Bottle of 30 NDC: 65862-311-30
Bottle of 500 NDC: 65862-311-05
10 x 10 Unit-dose Capsules NDC: 65862-311-10
Didanosine Delayed-Release Capsules USP, 250 mg are white / white size ‘0’ hard gelatin capsules imprinted with ‘D’ on white cap and ‘10’ on white body with black edible ink filled with white to off-white beadlets.

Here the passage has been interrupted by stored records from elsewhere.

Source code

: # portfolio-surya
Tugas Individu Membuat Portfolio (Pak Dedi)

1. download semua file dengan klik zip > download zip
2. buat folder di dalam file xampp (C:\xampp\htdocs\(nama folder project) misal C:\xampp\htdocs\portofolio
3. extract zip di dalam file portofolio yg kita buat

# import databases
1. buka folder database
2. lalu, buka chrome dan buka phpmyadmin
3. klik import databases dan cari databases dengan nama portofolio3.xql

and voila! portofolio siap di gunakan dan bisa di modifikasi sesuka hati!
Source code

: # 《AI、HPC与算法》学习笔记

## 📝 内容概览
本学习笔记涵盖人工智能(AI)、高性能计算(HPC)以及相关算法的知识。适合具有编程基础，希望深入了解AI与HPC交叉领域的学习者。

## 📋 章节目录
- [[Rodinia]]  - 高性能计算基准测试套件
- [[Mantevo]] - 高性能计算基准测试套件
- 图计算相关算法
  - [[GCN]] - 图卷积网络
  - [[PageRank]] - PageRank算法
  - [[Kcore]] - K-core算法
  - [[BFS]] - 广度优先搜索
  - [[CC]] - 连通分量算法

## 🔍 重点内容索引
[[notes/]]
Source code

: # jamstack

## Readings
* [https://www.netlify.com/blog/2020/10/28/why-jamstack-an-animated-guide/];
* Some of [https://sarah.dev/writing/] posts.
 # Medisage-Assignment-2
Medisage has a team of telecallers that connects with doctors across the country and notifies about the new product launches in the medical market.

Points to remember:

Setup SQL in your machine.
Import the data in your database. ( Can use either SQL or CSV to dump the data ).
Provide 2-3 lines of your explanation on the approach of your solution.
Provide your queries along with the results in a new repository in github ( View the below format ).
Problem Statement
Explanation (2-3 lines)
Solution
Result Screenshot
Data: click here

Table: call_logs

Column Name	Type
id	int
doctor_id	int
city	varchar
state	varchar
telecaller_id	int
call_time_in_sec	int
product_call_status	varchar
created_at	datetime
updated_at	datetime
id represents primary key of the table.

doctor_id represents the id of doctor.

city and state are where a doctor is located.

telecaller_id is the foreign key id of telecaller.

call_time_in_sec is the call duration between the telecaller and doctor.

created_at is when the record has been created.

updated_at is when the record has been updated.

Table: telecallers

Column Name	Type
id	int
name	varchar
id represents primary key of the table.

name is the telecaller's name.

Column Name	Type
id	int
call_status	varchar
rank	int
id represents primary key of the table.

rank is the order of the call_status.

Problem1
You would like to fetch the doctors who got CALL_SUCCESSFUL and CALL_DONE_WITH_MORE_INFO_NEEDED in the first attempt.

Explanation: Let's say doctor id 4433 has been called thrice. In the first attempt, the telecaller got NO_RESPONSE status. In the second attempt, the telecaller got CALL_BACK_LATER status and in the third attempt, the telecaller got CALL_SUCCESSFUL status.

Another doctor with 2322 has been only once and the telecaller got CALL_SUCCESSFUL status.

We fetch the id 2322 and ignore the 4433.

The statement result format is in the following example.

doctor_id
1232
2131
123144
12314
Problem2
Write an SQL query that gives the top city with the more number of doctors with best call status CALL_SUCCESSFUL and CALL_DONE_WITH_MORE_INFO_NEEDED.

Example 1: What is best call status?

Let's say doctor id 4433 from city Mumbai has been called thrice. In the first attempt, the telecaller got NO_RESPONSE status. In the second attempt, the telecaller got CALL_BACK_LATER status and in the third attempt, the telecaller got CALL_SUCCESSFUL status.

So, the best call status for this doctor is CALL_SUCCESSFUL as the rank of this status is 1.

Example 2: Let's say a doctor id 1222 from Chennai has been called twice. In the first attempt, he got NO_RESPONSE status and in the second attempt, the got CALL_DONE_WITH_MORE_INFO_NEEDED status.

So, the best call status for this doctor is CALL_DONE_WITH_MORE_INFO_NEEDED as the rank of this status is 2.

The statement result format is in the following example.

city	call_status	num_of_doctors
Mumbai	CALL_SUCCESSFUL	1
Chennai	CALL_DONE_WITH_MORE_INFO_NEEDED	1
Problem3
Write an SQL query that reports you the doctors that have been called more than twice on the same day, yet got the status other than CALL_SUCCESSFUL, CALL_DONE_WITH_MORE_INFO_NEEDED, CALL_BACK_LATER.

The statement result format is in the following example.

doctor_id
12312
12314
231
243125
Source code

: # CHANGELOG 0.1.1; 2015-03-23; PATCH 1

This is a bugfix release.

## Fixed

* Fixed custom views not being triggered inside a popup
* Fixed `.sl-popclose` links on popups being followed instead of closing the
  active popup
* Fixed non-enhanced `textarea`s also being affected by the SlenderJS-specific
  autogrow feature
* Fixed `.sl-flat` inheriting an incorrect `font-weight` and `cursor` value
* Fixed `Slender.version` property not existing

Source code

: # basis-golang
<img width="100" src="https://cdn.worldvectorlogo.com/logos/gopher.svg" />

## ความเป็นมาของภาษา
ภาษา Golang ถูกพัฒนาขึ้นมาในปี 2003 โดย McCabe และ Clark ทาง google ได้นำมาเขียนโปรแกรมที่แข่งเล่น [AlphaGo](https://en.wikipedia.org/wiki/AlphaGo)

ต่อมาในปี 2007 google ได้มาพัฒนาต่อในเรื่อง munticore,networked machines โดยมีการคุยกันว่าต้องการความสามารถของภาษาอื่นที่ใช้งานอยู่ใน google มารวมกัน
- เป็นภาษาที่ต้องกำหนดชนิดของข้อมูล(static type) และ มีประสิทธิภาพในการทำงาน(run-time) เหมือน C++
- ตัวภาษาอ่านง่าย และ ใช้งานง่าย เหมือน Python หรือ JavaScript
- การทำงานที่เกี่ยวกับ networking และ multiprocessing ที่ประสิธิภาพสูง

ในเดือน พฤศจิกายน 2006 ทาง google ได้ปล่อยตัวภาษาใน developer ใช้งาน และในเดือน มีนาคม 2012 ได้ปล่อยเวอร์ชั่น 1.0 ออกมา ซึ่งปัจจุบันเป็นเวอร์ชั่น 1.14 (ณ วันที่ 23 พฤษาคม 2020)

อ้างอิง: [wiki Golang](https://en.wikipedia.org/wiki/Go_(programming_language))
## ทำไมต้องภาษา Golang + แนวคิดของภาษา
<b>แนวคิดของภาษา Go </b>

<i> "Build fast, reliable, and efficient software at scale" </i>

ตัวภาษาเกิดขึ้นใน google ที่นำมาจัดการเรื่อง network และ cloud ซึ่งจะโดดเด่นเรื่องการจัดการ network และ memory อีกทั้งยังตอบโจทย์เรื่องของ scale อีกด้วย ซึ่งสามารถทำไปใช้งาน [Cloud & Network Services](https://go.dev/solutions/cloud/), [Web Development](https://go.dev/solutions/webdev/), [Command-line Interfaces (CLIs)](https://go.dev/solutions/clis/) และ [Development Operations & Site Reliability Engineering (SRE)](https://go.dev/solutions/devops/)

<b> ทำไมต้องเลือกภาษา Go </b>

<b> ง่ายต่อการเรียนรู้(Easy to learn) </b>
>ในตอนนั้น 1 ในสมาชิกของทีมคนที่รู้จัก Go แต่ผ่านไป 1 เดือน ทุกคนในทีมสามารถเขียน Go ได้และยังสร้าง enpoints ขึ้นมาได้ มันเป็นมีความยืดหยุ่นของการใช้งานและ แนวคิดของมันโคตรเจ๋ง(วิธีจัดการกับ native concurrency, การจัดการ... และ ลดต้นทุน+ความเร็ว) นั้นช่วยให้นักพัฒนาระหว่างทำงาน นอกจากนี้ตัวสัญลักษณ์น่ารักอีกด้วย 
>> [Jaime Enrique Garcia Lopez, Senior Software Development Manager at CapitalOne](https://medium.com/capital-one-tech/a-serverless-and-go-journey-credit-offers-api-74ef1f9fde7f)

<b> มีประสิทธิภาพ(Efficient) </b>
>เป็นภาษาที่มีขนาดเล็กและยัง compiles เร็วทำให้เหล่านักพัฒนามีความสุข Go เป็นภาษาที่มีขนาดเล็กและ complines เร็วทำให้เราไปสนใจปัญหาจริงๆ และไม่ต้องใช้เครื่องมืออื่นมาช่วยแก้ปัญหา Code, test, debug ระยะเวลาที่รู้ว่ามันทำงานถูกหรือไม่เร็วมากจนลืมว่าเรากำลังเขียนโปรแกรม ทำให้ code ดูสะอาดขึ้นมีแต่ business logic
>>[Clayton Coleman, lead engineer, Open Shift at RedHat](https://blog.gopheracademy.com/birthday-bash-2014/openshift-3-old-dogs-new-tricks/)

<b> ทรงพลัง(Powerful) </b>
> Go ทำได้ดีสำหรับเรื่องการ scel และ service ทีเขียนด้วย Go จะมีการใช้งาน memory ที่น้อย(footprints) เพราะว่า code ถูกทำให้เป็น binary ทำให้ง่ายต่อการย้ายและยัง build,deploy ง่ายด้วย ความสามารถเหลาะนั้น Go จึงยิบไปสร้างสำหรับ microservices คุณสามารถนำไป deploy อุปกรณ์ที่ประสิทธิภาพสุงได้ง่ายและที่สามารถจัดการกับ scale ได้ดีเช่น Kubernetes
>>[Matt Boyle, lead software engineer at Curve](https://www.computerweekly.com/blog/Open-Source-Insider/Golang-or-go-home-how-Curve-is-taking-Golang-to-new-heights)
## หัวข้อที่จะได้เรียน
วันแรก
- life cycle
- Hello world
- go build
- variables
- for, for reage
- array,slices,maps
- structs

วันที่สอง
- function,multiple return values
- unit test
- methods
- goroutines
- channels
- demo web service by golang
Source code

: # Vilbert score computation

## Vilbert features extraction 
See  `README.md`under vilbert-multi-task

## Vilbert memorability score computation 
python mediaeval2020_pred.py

Bottle of 30 NDC: 65862-312-30
Bottle of 500 NDC: 65862-312-05
10 x 10 Unit-dose Capsules NDC: 65862-312-10
Didanosine Delayed-Release Capsules USP, 400 mg are white / white size ‘00’ hard gelatin capsules imprinted with ‘D’ on white cap and ‘09’ on white body with black edible ink filled with white to off-white beadlets.
Bottle of 30 NDC: 65862-313-30
Bottle of 500 NDC: 65862-313-05
10 x 5 Unit-dose Capsules NDC: 65862-313-50
Store at 20° to 25°C (68° to 77°F); excursions permitted to 15° to 30°C (59° to 86°F) [see USP Controlled Room Temperature].
Store in tightly closed containers.
Advise the patient to read the FDA-approved patient labeling (Medication Guide).
Pancreatitis
Inform patients that a serious toxicity of didanosine, used alone and in combination regimens, is pancreatitis, which may be fatal [see Warnings and Precautions (5.1)].
Lactic Acidosis and Severe Hepatomegaly with Steatosis
Inform patients that lactic acidosis and severe hepatomegaly with steatosis, including fatal cases, have been reported with the use of nucleoside analogues alone or in combination, including didanosine and other antiretrovirals. Advise pregnant individuals of the potential risks of lactic acidosis syndrome/hepatic steatosis syndrome [see Contraindications (4), Warnings and Precautions (5.2) and Use in Specific Populations (8.1)].
Hepatic Toxicity
Inform patients that hepatotoxicity, including fatal hepatic adverse events, has been reported in patients with preexisting liver dysfunction. The safety and efficacy of didanosine delayed-release capsules have not been established in HIV-infected patients with significant underlying liver disease [see Warnings and Precautions (5.3)].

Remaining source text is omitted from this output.